Found 1 outliers among 10 measurements (10.00%)
  1 (10.00%) high severe

instantiate/tiny_keccak time:   [10.863 µs 10.965 µs 11.062 µs]
                        change: [+21.084% +23.059% +25.380%] (p = 0.00 < 0.05)
                        Performance has regressed.
Found 1 outliers among 10 measurements (10.00%)
  1 (10.00%) high mild

linker/setup/same/50    time:   [9.4257 µs 9.4622 µs 9.4998 µs]
                        change: [+12.403% +13.816% +15.746%] (p = 0.00 < 0.05)
                        Performance has regressed.
Found 2 outliers among 10 measurements (20.00%)
  1 (10.00%) high mild
  1 (10.00%) high severe

translate/case/best     time:   [82.389 ms 82.601 ms 82.813 ms]
                        change: [+13.051% +13.671% +14.316%] (p = 0.00 < 0.05)
                        Performance has regressed.

execute/br_table        time:   [1.1662 ms 1.1701 ms 1.1777 ms]
                        change: [+8.5328% +10.312% +11.784%] (p = 0.00 < 0.05)
                        Performance has regressed.

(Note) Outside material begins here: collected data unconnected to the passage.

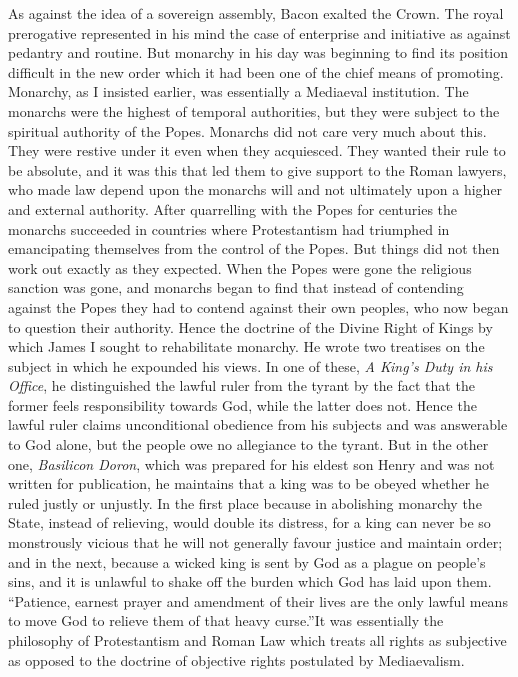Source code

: \documentclass{book}
\begin{document}
As against the idea of a sovereign assembly, Bacon exalted the Crown. The royal prerogative represented in his mind the case of enterprise and initiative as against pedantry and routine. But monarchy in his day was beginning to find its position difficult in the new order which it had been one of the chief means of promoting. Monarchy, as I insisted earlier, was essentially a Mediaeval institution. The monarchs were the highest of temporal authorities, but they were subject to the spiritual authority of the Popes. Monarchs did not care very much about this. They were restive under it even when they acquiesced. They wanted their rule to be absolute, and it was this that led them to give support to the Roman lawyers, who made law depend upon the monarchs will and not ultimately upon a higher and external authority. After quarrelling with the Popes for centuries the monarchs succeeded in countries where Protestantism had triumphed in emancipating themselves from the control of the Popes. But things did not then work out exactly as they expected. When the Popes were gone the religious sanction was gone, and monarchs began to find that instead of contending against the Popes they had to contend against their own peoples, who now began to question their authority. Hence the doctrine of the Divine Right of Kings by which James I sought to rehabilitate monarchy. He wrote two treatises on the subject in which he expounded his views. In one of these, \emph{A King’s Duty in his Office}, he distinguished the lawful ruler from the tyrant by the fact that the former feels responsibility towards God, while the latter does not. Hence the lawful ruler claims unconditional obedience from his subjects and was answerable to God alone, but the people owe no allegiance to the tyrant. But in the other one, \emph{Basilicon Doron}, which was prepared for his eldest son Henry and was not written for publication, he maintains that a king was to be obeyed whether he ruled justly or unjustly. In the first place because in abolishing monarchy the State, instead of relieving, would double its distress, for a king can never be so monstrously vicious that he will not generally favour justice and maintain order; and in the next, because a wicked king is sent by God as a plague on people’s sins, and it is unlawful to shake off the burden which God has laid upon them. “Patience, earnest prayer and amendment of their lives are the only lawful means to move God to relieve them of that heavy curse.”\footnotemark[6] It was essentially the philosophy of Protestantism and Roman Law which treats all rights as subjective as opposed to the doctrine of objective rights postulated by Mediaevalism.\footnotemark[7]
\end{document}
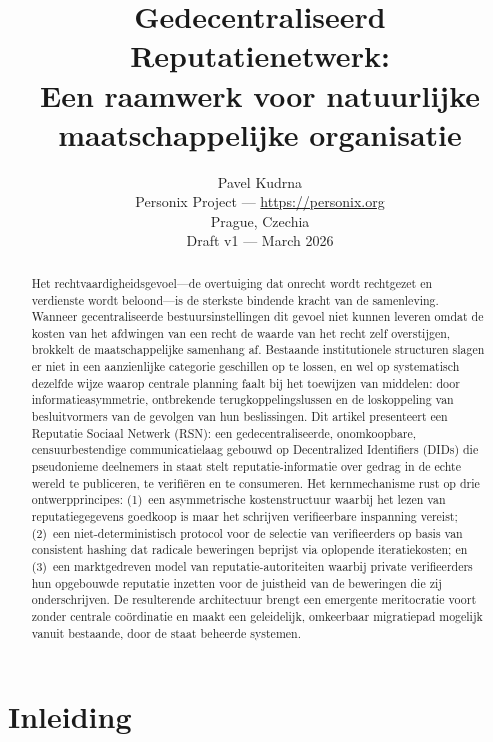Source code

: \documentclass[11pt,a4paper,twocolumn]{article}
\title{\textbf{Gedecentraliseerd Reputatienetwerk:\\Een raamwerk voor natuurlijke maatschappelijke organisatie}}
\author{Pavel Kudrna\\Personix Project --- \url{https://personix.org}\\Prague, Czechia\\Draft v1 --- March 2026}
\date{}
\begin{document}
\maketitle

\begin{abstract}
Het rechtvaardigheidsgevoel---de overtuiging dat onrecht wordt rechtgezet en verdienste wordt beloond---is de sterkste bindende kracht van de samenleving. Wanneer gecentraliseerde bestuursinstellingen dit gevoel niet kunnen leveren omdat de kosten van het afdwingen van een recht de waarde van het recht zelf overstijgen, brokkelt de maatschappelijke samenhang af. Bestaande institutionele structuren slagen er niet in een aanzienlijke categorie geschillen op te lossen, en wel op systematisch dezelfde wijze waarop centrale planning faalt bij het toewijzen van middelen: door informatieasymmetrie, ontbrekende terugkoppelingslussen en de loskoppeling van besluitvormers van de gevolgen van hun beslissingen. Dit artikel presenteert een Reputatie Sociaal Netwerk (RSN): een gedecentraliseerde, onomkoopbare, censuurbestendige communicatielaag gebouwd op Decentralized Identifiers (DIDs) die pseudonieme deelnemers in staat stelt reputatie-informatie over gedrag in de echte wereld te publiceren, te verifiëren en te consumeren. Het kernmechanisme rust op drie ontwerpprincipes: (1)~een asymmetrische kostenstructuur waarbij het lezen van reputatiegegevens goedkoop is maar het schrijven verifieerbare inspanning vereist; (2)~een niet-deterministisch protocol voor de selectie van verifieerders op basis van consistent hashing dat radicale beweringen beprijst via oplopende iteratiekosten; en (3)~een marktgedreven model van reputatie-autoriteiten waarbij private verifieerders hun opgebouwde reputatie inzetten voor de juistheid van de beweringen die zij onderschrijven. De resulterende architectuur brengt een emergente meritocratie voort zonder centrale coördinatie en maakt een geleidelijk, omkeerbaar migratiepad mogelijk vanuit bestaande, door de staat beheerde systemen.
\end{abstract}

\section{Inleiding}
\end{document}
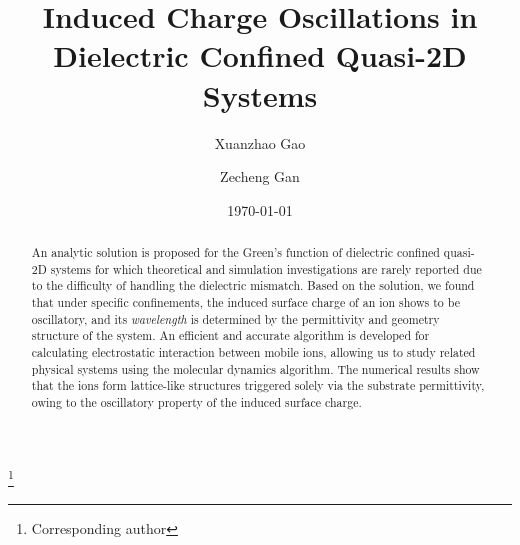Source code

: \documentclass[aps,prl,reprint,showpacs,floatfix,superscriptaddress]{revtex4-2}
\begin{document}

\title{Induced Charge Oscillations in Dielectric Confined Quasi-2D Systems}

\author{Xuanzhao Gao}

\author{Zecheng Gan} \thanks{Corresponding author}

\date{\today}

\begin{abstract}
An analytic solution is proposed for the Green's function of dielectric confined quasi-2D systems for which theoretical and simulation investigations are rarely reported due to the difficulty of handling the dielectric mismatch.
Based on the solution, we found that under specific confinements, the induced surface charge of an ion shows to be oscillatory, and its \textit{wavelength} is determined by the permittivity and geometry structure of the system. 
An efficient and accurate algorithm is developed for calculating electrostatic interaction between mobile ions, allowing us to study related physical systems using the molecular dynamics algorithm.
The numerical results show that the ions form lattice-like structures triggered solely via the substrate permittivity, owing to the oscillatory property of the induced surface charge.
\end{abstract}
\end{document}
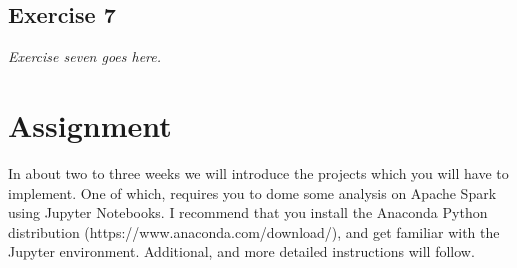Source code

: \subsection*{Exercise 7}
\label{sec:exercise_7}

\emph{Exercise seven goes here.}

\section{Assignment}
\label{sec:assignment}

In about two to three weeks we will introduce the projects which you will have to implement. One of which, requires you to dome some analysis on Apache Spark using Jupyter Notebooks. I recommend that you install the Anaconda Python distribution (https://www.anaconda.com/download/), and get familiar with the Jupyter environment. Additional, and more detailed instructions will follow.


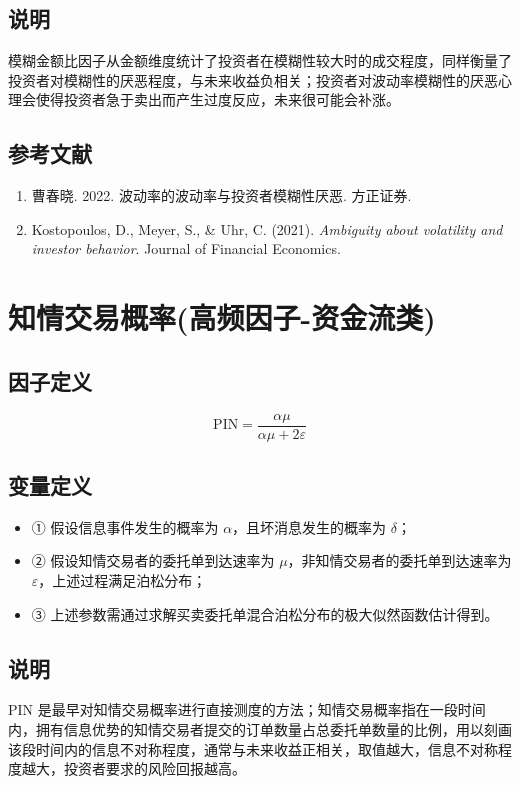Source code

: \documentclass{article}
\begin{document}
\subsection{说明}
模糊金额比因子从金额维度统计了投资者在模糊性较大时的成交程度，同样衡量了投资者对模糊性的厌恶程度，与未来收益负相关；投资者对波动率模糊性的厌恶心理会使得投资者急于卖出而产生过度反应，未来很可能会补涨。

\subsection{参考文献}
\begin{enumerate}
    \item 曹春晓. 2022. 波动率的波动率与投资者模糊性厌恶. 方正证券.
    \item Kostopoulos, D., Meyer, S., \& Uhr, C. (2021). \textit{Ambiguity about volatility and investor behavior}. Journal of Financial Economics.
\end{enumerate}

\section{知情交易概率(高频因子-资金流类)}

\subsection{因子定义}
\begin{equation}
    \mathrm{PIN} = \frac{\alpha \mu}{\alpha \mu + 2\varepsilon}
\end{equation}

\subsection{变量定义}
\begin{itemize}
    \item ① 假设信息事件发生的概率为 \( \alpha \)，且坏消息发生的概率为 \( \delta \)；
    \item ② 假设知情交易者的委托单到达速率为 \( \mu \)，非知情交易者的委托单到达速率为 \( \varepsilon \)，上述过程满足泊松分布；
    \item ③ 上述参数需通过求解买卖委托单混合泊松分布的极大似然函数估计得到。
\end{itemize}

\subsection{说明}
PIN 是最早对知情交易概率进行直接测度的方法；知情交易概率指在一段时间内，拥有信息优势的知情交易者提交的订单数量占总委托单数量的比例，用以刻画该段时间内的信息不对称程度，通常与未来收益正相关，取值越大，信息不对称程度越大，投资者要求的风险回报越高。
\end{document}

translate/reverse_complement/checked/lazy/default
                        time:   [23.113 µs 23.249 µs 23.448 µs]
                        change: [+3.7300% +5.0512% +6.2639%] (p = 0.00 < 0.05)
                        Performance has regressed.

linker/build/finish/unique/50
                        time:   [109.96 ns 110.48 ns 111.05 ns]
                        change: [+3.9326% +5.0184% +6.2214%] (p = 0.00 < 0.05)
                        Performance has regressed.
Found 2 outliers among 10 measurements (20.00%)
  1 (10.00%) high mild
  1 (10.00%) high severe

execute/tiny_keccak     time:   [380.57 µs 388.58 µs 395.36 µs]
                        change: [+2.5787% +4.2768% +5.8044%] (p = 0.00 < 0.05)
                        Performance has regressed.

translate/bz2/checked/lazy/default
                        time:   [47.556 µs 47.612 µs 47.658 µs]
                        change: [+2.8848% +3.5006% +4.1674%] (p = 0.00 < 0.05)
                        Performance has regressed.
Found 1 outliers among 10 measurements (10.00%)
  1 (10.00%) high severe

translate/case/worst/stackbomb/10000
                        time:   [115.92 ms 116.61 ms 117.22 ms]
                        change: [+2.0026% +3.2688% +4.4893%] (p = 0.00 < 0.05)
                        Performance has regressed.
Found 1 outliers among 10 measurements (10.00%)
  1 (10.00%) low mild

translate/reverse_complement/checked/lazy-translation/default
                        time:   [156.43 µs 156.79 µs 157.09 µs]
                        change: [+1.7000% +2.7463% +3.6790%] (p = 0.00 < 0.05)
                        Performance has regressed.
Found 1 outliers among 10 measurements (10.00%)
  1 (10.00%) high severe

Robin Freyler · Answer 5 · Thu Jul 25 2024 17:52:49 GMT+0800 (China Standard Time)

Hi @emiltayl and sorry for my late reply.

The benchmarks indeed do not look all too good all in all but most of the regressions fortunately are not in the Wasmi executor but in the Wasm module instantiation.
The tiny_keccak Wasmi executor regression is a bit worrysome though since it reflects real-world usage and is usually very stable.

I am not sure how we shall continue with this ideally. The best is if you could open a PR so we could discuss the technical details there but at this point I won't guarantee to merge the efforts if we cannot resolve the regressions or at least soften them.